"""
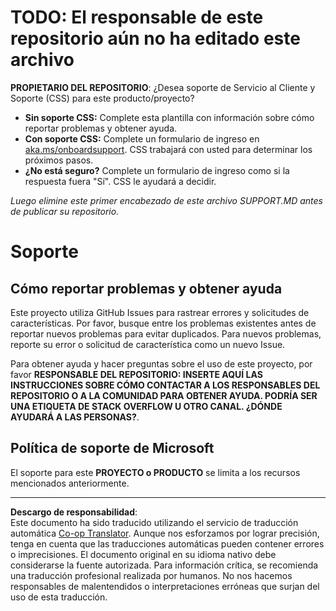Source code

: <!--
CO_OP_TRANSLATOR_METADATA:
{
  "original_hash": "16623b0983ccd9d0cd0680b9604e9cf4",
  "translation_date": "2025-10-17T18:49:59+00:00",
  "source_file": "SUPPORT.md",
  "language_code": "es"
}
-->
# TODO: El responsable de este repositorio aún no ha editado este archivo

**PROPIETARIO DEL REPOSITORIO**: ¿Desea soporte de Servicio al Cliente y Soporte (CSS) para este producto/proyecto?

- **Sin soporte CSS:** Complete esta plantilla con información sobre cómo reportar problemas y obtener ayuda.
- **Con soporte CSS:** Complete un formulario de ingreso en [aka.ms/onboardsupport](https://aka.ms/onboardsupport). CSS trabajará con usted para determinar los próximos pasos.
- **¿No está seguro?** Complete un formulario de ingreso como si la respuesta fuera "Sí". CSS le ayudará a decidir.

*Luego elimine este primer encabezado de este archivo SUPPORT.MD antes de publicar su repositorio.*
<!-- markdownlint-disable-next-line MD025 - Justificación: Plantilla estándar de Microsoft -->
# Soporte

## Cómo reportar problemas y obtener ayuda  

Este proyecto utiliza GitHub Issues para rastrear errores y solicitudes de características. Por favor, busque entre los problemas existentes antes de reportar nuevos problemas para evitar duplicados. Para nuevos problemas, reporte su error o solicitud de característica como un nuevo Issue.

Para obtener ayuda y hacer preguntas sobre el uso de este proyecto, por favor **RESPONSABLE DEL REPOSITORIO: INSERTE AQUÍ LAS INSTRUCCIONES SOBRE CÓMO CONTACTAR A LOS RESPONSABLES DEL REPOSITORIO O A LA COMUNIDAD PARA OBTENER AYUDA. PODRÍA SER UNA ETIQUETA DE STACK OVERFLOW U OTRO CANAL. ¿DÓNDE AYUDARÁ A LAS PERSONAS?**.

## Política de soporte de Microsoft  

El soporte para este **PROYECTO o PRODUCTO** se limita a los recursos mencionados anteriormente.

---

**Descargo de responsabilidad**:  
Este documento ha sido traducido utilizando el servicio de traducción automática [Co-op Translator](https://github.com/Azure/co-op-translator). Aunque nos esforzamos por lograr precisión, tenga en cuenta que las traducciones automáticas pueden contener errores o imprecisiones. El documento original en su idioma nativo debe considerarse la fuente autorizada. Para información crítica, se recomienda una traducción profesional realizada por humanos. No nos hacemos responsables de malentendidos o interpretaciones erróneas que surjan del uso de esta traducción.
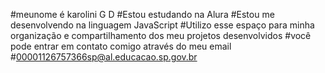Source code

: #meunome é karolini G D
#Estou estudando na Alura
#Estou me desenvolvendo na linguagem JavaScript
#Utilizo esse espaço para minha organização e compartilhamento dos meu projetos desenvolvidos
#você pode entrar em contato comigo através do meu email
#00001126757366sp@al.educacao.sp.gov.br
"""
"""
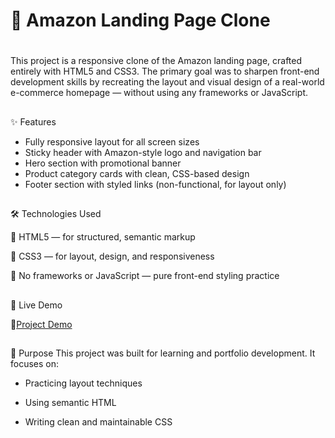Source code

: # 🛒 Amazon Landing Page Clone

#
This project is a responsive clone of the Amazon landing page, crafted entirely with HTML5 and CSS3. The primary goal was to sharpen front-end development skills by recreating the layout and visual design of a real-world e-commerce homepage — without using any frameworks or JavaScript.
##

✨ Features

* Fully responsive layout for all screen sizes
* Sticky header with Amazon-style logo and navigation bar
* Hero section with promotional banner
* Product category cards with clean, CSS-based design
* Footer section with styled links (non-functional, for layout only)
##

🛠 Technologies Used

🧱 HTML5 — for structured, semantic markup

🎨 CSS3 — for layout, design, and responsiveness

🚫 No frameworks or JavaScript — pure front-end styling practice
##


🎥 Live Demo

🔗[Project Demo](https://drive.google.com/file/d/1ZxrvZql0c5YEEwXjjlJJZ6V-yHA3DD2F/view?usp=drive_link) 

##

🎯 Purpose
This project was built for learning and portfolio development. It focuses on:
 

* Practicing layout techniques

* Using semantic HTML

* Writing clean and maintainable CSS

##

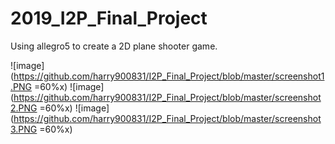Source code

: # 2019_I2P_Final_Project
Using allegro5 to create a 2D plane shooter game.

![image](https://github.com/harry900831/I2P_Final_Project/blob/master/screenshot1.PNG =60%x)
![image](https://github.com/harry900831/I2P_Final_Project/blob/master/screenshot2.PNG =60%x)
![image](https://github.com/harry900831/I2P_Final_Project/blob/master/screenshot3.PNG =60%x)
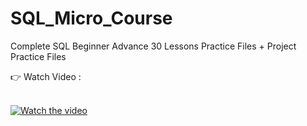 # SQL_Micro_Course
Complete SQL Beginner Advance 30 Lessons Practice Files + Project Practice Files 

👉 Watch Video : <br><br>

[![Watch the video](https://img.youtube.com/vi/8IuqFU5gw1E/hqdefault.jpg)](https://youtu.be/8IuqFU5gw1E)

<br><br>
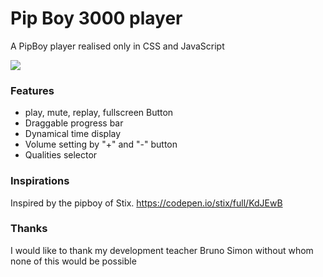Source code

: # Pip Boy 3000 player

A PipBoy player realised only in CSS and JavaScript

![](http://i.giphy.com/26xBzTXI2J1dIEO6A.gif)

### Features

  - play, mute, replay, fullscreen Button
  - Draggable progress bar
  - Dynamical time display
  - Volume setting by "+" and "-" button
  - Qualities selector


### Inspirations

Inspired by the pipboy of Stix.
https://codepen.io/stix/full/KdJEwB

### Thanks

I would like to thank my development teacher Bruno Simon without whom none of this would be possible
"""
**Work required:** The answer is each line from the entries above in which the word "Watch" occurs.

**Solution to this exercise:**
👉 Watch Video : <br><br>
[![Watch the video](https://img.youtube.com/vi/8IuqFU5gw1E/hqdefault.jpg)](https://youtu.be/8IuqFU5gw1E)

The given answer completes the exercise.